[Document images with source code]
▽
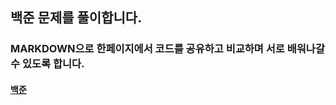 ## 백준 문제를 풀이합니다.

### MARKDOWN으로 한페이지에서 코드를 공유하고 비교하며 서로 배워나갈 수 있도록 합니다.

#### [백준](https://www.acmicpc.net/)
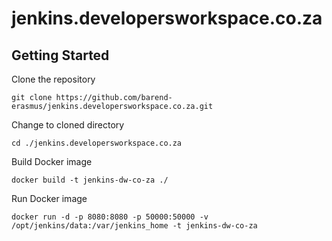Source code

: # jenkins.developersworkspace.co.za

## Getting Started

Clone the repository

`git clone https://github.com/barend-erasmus/jenkins.developersworkspace.co.za.git`

Change to cloned directory

`cd ./jenkins.developersworkspace.co.za`

Build Docker image

`docker build -t jenkins-dw-co-za ./`

Run Docker image

`docker run -d -p 8080:8080 -p 50000:50000 -v /opt/jenkins/data:/var/jenkins_home -t jenkins-dw-co-za`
△
** Directions for this task **
The answer should consist only of the lines from the one containing "Change to cloned directory" through the last line of the data, given again exactly.

** The completed task **
Change to cloned directory

`cd ./jenkins.developersworkspace.co.za`

Build Docker image

`docker build -t jenkins-dw-co-za ./`

Run Docker image

`docker run -d -p 8080:8080 -p 50000:50000 -v /opt/jenkins/data:/var/jenkins_home -t jenkins-dw-co-za`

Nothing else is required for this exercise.